> Task prompt
Going line by line through the entries below, count those that contain "https". Give the number by itself.

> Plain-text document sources
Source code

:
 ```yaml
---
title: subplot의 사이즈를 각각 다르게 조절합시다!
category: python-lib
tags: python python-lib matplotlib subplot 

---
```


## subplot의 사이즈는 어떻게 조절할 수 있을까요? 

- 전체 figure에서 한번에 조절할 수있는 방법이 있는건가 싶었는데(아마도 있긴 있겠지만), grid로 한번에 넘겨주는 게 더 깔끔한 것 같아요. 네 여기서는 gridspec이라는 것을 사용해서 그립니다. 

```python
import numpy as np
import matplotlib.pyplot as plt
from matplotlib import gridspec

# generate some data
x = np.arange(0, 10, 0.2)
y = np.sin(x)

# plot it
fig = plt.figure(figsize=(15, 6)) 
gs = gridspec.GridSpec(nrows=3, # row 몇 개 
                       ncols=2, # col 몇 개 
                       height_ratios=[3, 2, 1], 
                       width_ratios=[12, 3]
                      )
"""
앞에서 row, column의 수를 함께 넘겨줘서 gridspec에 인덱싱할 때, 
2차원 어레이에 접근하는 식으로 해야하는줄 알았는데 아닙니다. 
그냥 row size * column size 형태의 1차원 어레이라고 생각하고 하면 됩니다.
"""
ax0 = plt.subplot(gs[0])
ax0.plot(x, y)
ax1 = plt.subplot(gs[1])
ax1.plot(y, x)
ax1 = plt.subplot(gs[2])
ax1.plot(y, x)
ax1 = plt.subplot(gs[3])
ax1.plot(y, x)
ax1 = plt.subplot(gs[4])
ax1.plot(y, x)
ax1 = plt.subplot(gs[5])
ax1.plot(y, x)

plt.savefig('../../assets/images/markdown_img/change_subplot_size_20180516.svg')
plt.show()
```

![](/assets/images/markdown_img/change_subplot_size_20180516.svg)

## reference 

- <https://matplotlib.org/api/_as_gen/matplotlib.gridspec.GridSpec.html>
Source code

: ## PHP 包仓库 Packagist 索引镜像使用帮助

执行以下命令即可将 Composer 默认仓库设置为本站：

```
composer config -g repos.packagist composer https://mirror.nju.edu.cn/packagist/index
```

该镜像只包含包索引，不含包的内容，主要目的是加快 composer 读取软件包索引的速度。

> Result
2